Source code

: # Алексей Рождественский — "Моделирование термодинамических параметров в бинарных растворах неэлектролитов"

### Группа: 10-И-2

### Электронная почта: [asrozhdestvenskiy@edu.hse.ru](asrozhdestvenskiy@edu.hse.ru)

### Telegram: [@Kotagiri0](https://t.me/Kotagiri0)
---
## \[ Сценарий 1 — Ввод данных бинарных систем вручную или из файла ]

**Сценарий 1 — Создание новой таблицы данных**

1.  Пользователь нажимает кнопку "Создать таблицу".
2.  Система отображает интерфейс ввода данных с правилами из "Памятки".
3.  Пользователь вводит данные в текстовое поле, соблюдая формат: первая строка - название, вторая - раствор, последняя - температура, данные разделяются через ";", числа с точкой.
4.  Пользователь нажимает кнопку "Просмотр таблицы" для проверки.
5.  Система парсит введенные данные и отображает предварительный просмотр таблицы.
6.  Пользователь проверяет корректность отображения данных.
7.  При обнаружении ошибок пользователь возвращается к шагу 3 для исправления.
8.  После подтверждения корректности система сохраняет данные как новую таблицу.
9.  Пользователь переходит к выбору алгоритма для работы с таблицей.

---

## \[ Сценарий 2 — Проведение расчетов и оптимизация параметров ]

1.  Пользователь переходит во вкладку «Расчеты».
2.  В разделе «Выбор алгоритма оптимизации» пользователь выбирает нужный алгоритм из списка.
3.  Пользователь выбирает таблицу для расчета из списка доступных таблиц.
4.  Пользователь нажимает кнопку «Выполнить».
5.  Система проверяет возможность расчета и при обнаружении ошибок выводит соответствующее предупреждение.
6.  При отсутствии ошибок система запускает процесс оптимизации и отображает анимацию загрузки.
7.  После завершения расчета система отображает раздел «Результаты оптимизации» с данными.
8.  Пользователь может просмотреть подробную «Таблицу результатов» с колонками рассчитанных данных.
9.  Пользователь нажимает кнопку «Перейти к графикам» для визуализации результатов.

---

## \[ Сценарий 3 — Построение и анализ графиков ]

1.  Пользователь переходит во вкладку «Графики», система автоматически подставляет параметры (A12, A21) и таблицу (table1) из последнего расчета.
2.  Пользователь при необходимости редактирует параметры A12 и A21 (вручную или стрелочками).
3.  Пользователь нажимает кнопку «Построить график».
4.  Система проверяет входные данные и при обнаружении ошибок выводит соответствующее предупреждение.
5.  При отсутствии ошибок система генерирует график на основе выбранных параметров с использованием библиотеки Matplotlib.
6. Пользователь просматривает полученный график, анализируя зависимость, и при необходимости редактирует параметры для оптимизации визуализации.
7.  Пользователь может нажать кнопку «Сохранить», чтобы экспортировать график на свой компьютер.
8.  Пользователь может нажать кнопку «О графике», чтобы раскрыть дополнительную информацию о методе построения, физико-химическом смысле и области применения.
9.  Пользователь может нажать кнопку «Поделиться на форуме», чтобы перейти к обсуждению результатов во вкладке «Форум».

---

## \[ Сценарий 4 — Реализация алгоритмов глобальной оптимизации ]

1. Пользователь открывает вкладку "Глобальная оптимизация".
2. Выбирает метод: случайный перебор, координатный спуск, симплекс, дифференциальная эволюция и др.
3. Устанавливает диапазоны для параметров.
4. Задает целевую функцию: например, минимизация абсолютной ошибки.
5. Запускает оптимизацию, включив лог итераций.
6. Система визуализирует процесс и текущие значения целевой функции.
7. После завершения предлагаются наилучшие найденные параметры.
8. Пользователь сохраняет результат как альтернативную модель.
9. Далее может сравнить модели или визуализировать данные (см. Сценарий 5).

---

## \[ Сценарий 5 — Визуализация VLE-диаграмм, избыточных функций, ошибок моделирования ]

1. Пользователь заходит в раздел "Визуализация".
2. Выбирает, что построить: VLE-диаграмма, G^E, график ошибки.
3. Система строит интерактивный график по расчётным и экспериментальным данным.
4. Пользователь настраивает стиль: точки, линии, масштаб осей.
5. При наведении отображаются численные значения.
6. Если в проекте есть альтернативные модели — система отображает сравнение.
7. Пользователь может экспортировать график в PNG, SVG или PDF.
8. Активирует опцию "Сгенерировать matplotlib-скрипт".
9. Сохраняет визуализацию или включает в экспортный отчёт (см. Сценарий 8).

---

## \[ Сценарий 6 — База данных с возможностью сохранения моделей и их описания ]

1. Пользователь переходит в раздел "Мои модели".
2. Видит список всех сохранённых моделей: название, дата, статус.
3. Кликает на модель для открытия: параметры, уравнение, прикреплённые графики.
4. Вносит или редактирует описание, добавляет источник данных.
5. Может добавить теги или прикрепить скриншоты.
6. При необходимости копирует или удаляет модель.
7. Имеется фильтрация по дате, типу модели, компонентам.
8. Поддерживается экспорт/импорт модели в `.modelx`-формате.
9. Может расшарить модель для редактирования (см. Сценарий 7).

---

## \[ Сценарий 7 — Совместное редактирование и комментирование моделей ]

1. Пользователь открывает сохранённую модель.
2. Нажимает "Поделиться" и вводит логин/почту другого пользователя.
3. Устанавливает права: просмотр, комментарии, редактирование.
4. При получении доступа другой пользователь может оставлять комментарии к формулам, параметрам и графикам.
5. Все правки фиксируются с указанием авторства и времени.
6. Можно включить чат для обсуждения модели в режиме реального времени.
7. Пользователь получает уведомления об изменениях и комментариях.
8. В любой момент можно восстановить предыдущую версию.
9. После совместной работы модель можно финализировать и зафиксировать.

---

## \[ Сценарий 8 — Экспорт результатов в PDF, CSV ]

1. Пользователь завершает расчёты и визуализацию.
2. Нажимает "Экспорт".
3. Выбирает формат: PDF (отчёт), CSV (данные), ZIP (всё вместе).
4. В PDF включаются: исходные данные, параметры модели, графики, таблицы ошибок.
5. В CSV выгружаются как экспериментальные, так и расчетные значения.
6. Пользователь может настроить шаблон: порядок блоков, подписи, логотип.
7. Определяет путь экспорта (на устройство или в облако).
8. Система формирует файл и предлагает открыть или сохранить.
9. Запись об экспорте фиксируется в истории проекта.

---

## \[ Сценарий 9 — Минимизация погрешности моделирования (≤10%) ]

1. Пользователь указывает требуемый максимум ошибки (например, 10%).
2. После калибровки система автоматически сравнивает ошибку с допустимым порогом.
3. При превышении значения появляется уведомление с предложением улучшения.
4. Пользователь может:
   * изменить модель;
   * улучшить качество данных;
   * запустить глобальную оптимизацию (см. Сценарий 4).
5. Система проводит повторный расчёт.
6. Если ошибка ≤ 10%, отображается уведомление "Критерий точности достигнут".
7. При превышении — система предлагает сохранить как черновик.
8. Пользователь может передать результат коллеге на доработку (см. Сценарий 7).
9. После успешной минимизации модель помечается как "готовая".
# # #
- AIM OF THE TASK
Retyping the data above exactly and in full is the task.

- ANSWER TO THIS PROBLEM
Source code

: # Алексей Рождественский — "Моделирование термодинамических параметров в бинарных растворах неэлектролитов"

### Группа: 10-И-2

### Электронная почта: [asrozhdestvenskiy@edu.hse.ru](asrozhdestvenskiy@edu.hse.ru)

### Telegram: [@Kotagiri0](https://t.me/Kotagiri0)
---
## \[ Сценарий 1 — Ввод данных бинарных систем вручную или из файла ]

**Сценарий 1 — Создание новой таблицы данных**

1.  Пользователь нажимает кнопку "Создать таблицу".
2.  Система отображает интерфейс ввода данных с правилами из "Памятки".
3.  Пользователь вводит данные в текстовое поле, соблюдая формат: первая строка - название, вторая - раствор, последняя - температура, данные разделяются через ";", числа с точкой.
4.  Пользователь нажимает кнопку "Просмотр таблицы" для проверки.
5.  Система парсит введенные данные и отображает предварительный просмотр таблицы.
6.  Пользователь проверяет корректность отображения данных.
7.  При обнаружении ошибок пользователь возвращается к шагу 3 для исправления.
8.  После подтверждения корректности система сохраняет данные как новую таблицу.
9.  Пользователь переходит к выбору алгоритма для работы с таблицей.

---

## \[ Сценарий 2 — Проведение расчетов и оптимизация параметров ]

1.  Пользователь переходит во вкладку «Расчеты».
2.  В разделе «Выбор алгоритма оптимизации» пользователь выбирает нужный алгоритм из списка.
3.  Пользователь выбирает таблицу для расчета из списка доступных таблиц.
4.  Пользователь нажимает кнопку «Выполнить».
5.  Система проверяет возможность расчета и при обнаружении ошибок выводит соответствующее предупреждение.
6.  При отсутствии ошибок система запускает процесс оптимизации и отображает анимацию загрузки.
7.  После завершения расчета система отображает раздел «Результаты оптимизации» с данными.
8.  Пользователь может просмотреть подробную «Таблицу результатов» с колонками рассчитанных данных.
9.  Пользователь нажимает кнопку «Перейти к графикам» для визуализации результатов.

---

## \[ Сценарий 3 — Построение и анализ графиков ]

1.  Пользователь переходит во вкладку «Графики», система автоматически подставляет параметры (A12, A21) и таблицу (table1) из последнего расчета.
2.  Пользователь при необходимости редактирует параметры A12 и A21 (вручную или стрелочками).
3.  Пользователь нажимает кнопку «Построить график».
4.  Система проверяет входные данные и при обнаружении ошибок выводит соответствующее предупреждение.
5.  При отсутствии ошибок система генерирует график на основе выбранных параметров с использованием библиотеки Matplotlib.
6. Пользователь просматривает полученный график, анализируя зависимость, и при необходимости редактирует параметры для оптимизации визуализации.
7.  Пользователь может нажать кнопку «Сохранить», чтобы экспортировать график на свой компьютер.
8.  Пользователь может нажать кнопку «О графике», чтобы раскрыть дополнительную информацию о методе построения, физико-химическом смысле и области применения.
9.  Пользователь может нажать кнопку «Поделиться на форуме», чтобы перейти к обсуждению результатов во вкладке «Форум».

---

## \[ Сценарий 4 — Реализация алгоритмов глобальной оптимизации ]

1. Пользователь открывает вкладку "Глобальная оптимизация".
2. Выбирает метод: случайный перебор, координатный спуск, симплекс, дифференциальная эволюция и др.
3. Устанавливает диапазоны для параметров.
4. Задает целевую функцию: например, минимизация абсолютной ошибки.
5. Запускает оптимизацию, включив лог итераций.
6. Система визуализирует процесс и текущие значения целевой функции.
7. После завершения предлагаются наилучшие найденные параметры.
8. Пользователь сохраняет результат как альтернативную модель.
9. Далее может сравнить модели или визуализировать данные (см. Сценарий 5).

---

## \[ Сценарий 5 — Визуализация VLE-диаграмм, избыточных функций, ошибок моделирования ]

1. Пользователь заходит в раздел "Визуализация".
2. Выбирает, что построить: VLE-диаграмма, G^E, график ошибки.
3. Система строит интерактивный график по расчётным и экспериментальным данным.
4. Пользователь настраивает стиль: точки, линии, масштаб осей.
5. При наведении отображаются численные значения.
6. Если в проекте есть альтернативные модели — система отображает сравнение.
7. Пользователь может экспортировать график в PNG, SVG или PDF.
8. Активирует опцию "Сгенерировать matplotlib-скрипт".
9. Сохраняет визуализацию или включает в экспортный отчёт (см. Сценарий 8).

---

## \[ Сценарий 6 — База данных с возможностью сохранения моделей и их описания ]

1. Пользователь переходит в раздел "Мои модели".
2. Видит список всех сохранённых моделей: название, дата, статус.
3. Кликает на модель для открытия: параметры, уравнение, прикреплённые графики.
4. Вносит или редактирует описание, добавляет источник данных.
5. Может добавить теги или прикрепить скриншоты.
6. При необходимости копирует или удаляет модель.
7. Имеется фильтрация по дате, типу модели, компонентам.
8. Поддерживается экспорт/импорт модели в `.modelx`-формате.
9. Может расшарить модель для редактирования (см. Сценарий 7).

---

## \[ Сценарий 7 — Совместное редактирование и комментирование моделей ]

1. Пользователь открывает сохранённую модель.
2. Нажимает "Поделиться" и вводит логин/почту другого пользователя.
3. Устанавливает права: просмотр, комментарии, редактирование.
4. При получении доступа другой пользователь может оставлять комментарии к формулам, параметрам и графикам.
5. Все правки фиксируются с указанием авторства и времени.
6. Можно включить чат для обсуждения модели в режиме реального времени.
7. Пользователь получает уведомления об изменениях и комментариях.
8. В любой момент можно восстановить предыдущую версию.
9. После совместной работы модель можно финализировать и зафиксировать.

---

## \[ Сценарий 8 — Экспорт результатов в PDF, CSV ]

1. Пользователь завершает расчёты и визуализацию.
2. Нажимает "Экспорт".
3. Выбирает формат: PDF (отчёт), CSV (данные), ZIP (всё вместе).
4. В PDF включаются: исходные данные, параметры модели, графики, таблицы ошибок.
5. В CSV выгружаются как экспериментальные, так и расчетные значения.
6. Пользователь может настроить шаблон: порядок блоков, подписи, логотип.
7. Определяет путь экспорта (на устройство или в облако).
8. Система формирует файл и предлагает открыть или сохранить.
9. Запись об экспорте фиксируется в истории проекта.

---

## \[ Сценарий 9 — Минимизация погрешности моделирования (≤10%) ]

1. Пользователь указывает требуемый максимум ошибки (например, 10%).
2. После калибровки система автоматически сравнивает ошибку с допустимым порогом.
3. При превышении значения появляется уведомление с предложением улучшения.
4. Пользователь может:
   * изменить модель;
   * улучшить качество данных;
   * запустить глобальную оптимизацию (см. Сценарий 4).
5. Система проводит повторный расчёт.
6. Если ошибка ≤ 10%, отображается уведомление "Критерий точности достигнут".
7. При превышении — система предлагает сохранить как черновик.
8. Пользователь может передать результат коллеге на доработку (см. Сценарий 7).
9. После успешной минимизации модель помечается как "готовая".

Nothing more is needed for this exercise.